Hot-air balloonists must understand the relationships between pressure, temperature, and volume of gases. Experimental studies to derive these relationships were the beginning of chemistry.

A chemist will usually classify all "stuff" that has "substance", i.e. matter, in the following manner. Definitions and examples are given below. This classification scheme, although seemingly straightforward, is the result of centuries of investigation and thought! In fact, after we list the results, we will trace how some of the ideas developed - paying attention to the comments expressed above. Classification is usually part of the early stages of understanding science. It allows us to sort our data into unifying categories so that we can wrestle with "what it means" in a more efficient manner.

First, we need to give a working definition of chemical change and of physical change.

Physical change: A change in the form of a substance, for instance, from solid to liquid or liquid to gas or solid to gas, without changing the chemical composition of the substance. As we will see later, chemical bonds are not broken in a physical change.
Examples: Boiling of water and the melting of ice.
Chemical change: The change of a substance into another substance, by reorganization of the atoms, i.e. by the making and breaking of chemical bonds. In a chemical change a
chemical reaction takes place.
Examples: Rusting of iron and the decomposition of water, induced by an electric current, to gaseous hydrogen and gaseous oxygen.

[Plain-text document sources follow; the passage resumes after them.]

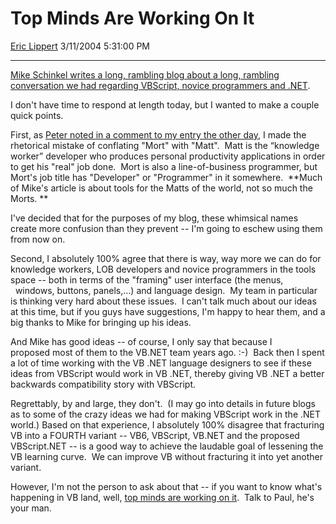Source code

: # Top Minds Are Working On It

[Eric Lippert](https://social.msdn.microsoft.com/profile/Eric%20Lippert) 3/11/2004 5:31:00 PM

-----

[Mike Schinkel writes a long, rambling blog about a long, rambling conversation we had regarding VBScript, novice programmers and .NET](http://blogs.xtras.net/mikes/PermaLink,guid,728d9237-a54c-4d15-b544-d3f59ad5fdd9.aspx "http://blogs.xtras.net/mikes/PermaLink,guid,728d9237-a54c-4d15-b544-d3f59ad5fdd9.aspx").  

I don't have time to respond at length today, but I wanted to make a couple quick points. 

First, as [Peter noted in a comment to my entry the other day](/ericlippert/archive/2004/03/02/82840.aspx "http://blogs.msdn.com/ericlippert/archive/2004/03/02/82840.aspx"), I made the rhetorical mistake of conflating "Mort" with "Matt".  Matt is the “knowledge worker” developer who produces personal productivity applications in order to get his "real" job done.  Mort is also a line-of-business programmer, but Mort's job title has "Developer" or "Programmer" in it somewhere.  **Much of Mike's article is about tools for the Matts of the world, not so much the Morts. ** 

I've decided that for the purposes of my blog, these whimsical names create more confusion than they prevent -- I'm going to eschew using them from now on. 

Second, I absolutely 100% agree that there is way, way more we can do for knowledge workers, LOB developers and novice programmers in the tools space -- both in terms of the "framing" user interface (the menus,   windows, buttons, panels,…) and language design.  My team in particular is thinking very hard about these issues.  I can't talk much about our ideas at this time, but if you guys have suggestions, I'm happy to hear them, and a big thanks to Mike for bringing up his ideas.  

And Mike has good ideas -- of course, I only say that because I proposed most of them to the VB.NET team years ago. :-)  Back then I spent a lot of time working with the VB .NET language designers to see if these ideas from VBScript would work in VB .NET, thereby giving VB .NET a better backwards compatibility story with VBScript. 

Regrettably, by and large, they don't.  (I may go into details in future blogs as to some of the crazy ideas we had for making VBScript work in the .NET world.) Based on that experience, I absolutely 100% disagree that fracturing VB into a FOURTH variant -- VB6, VBScript, VB.NET and the proposed VBScript.NET -- is a good way to achieve the laudable goal of lessening the VB learning curve.  We can improve VB without fracturing it into yet another variant.  

However, I'm not the person to ask about that -- if you want to know what's happening in VB land, well, [top minds are working on it](http://www.panopticoncentral.net/PermaLink.aspx/afeb7f7b-65a1-4626-8668-6080a4f8d7e6 "http://www.panopticoncentral.net/PermaLink.aspx/afeb7f7b-65a1-4626-8668-6080a4f8d7e6").  Talk to Paul, he's your man.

One classification scheme for matter can follow the diagram below.

Mixture

Two or more substances, combined in varying proportions - each retaining its own specific properties. The components of a mixture can be separated by physical means, i.e. without the making and breaking of chemical bonds.
Examples: Air, table salt thoroughly dissolved in water, milk, wood, and concrete.

Heterogeneous Mixture: Mixture in which the properties and composition are not uniform throughout the sample.
Examples: Milk, wood, and concrete.
Homogeneous Mixture: Mixture in which the properties and composition are uniform throughout the sample. Such mixtures are termed solutions.
Examples: Air and table salt thoroughly dissolved in water.

Pure Substance

A substance with constant composition. Can be classified an either an element or as a compound.
Examples: Table salt (sodium chloride, NaCl), sugar (sucrose, C₁₂H₂₂O₁₁), water (H₂O), iron (Fe), copper (Cu), and oxygen (O₂).

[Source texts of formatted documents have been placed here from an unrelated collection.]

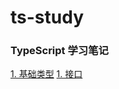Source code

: # ts-study

### TypeScript 学习笔记

[1. 基础类型](https://github.com/jgsrty/ts-study)
[1. 接口](https://github.com/jgsrty/ts-study/tree/interface)
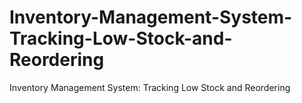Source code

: # Inventory-Management-System-Tracking-Low-Stock-and-Reordering
Inventory Management System: Tracking Low Stock and Reordering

Element: A substance that cannot be separated into two or more substances by ordinary chemical (or physical) means. We use the term ordinary chemical means to exclude nuclear reactions. Elements are composed of only one kind of atom.
Examples: Iron (Fe), copper (Cu), and oxygen (O₂).
Compound: A substance that contains two or more elements, in definite proportion by weight. The composition of a pure compound will be invariant, regardless of the method of preparation. Compounds are composed of more than one kind of atom. The term molecule is often used for the smallest unit of a compound that still retains all of the properties of the compound.
Examples: Table salt (sodium chloride, NaCl), sugar (sucrose, C₁₂H₂₂O₁₁), and water (H₂O).

Below, we list two of the Laws which helped elucidate the above classification scheme:

Conservation of Mass: Usually attributed to Lavoisier (in 1789). "Matter (mass) is neither created nor destroyed". In other words, in a closed system (nothing escapes), any process will not change the total "matter content" (i.e. mass) of the system.
Law of Definite Proportion or Constant Composition: Usually attributed to Dalton and/or Proust (circa 1808). "Regardless of the method of separation, a pure compound will always contain the same elements, in the same proportion by mass." Dalton's specific contribution to this law is with regard to the inclusion of the consequences of the atomic hypothesis (Democritus, circa 400 B.C.). Dalton reasoned that since these elements were indivisible atoms, "each pure compound should contain the same proportion of these atoms, regardless of the method of preparation."

Example Problem: Three samples of a substance containing sodium (Na) and Oxygen (O), were prepared in different ways:

Sample    Total mass     Mass of Na in sample    Mass of O in sample
  A        1.020 g        0.757 g                 0.263 g
  B        1.548 g        1.149 g                 0.399 g
  C        1.382 g        1.025 g                 0.357 g

Are samples A, B, and C the same substance?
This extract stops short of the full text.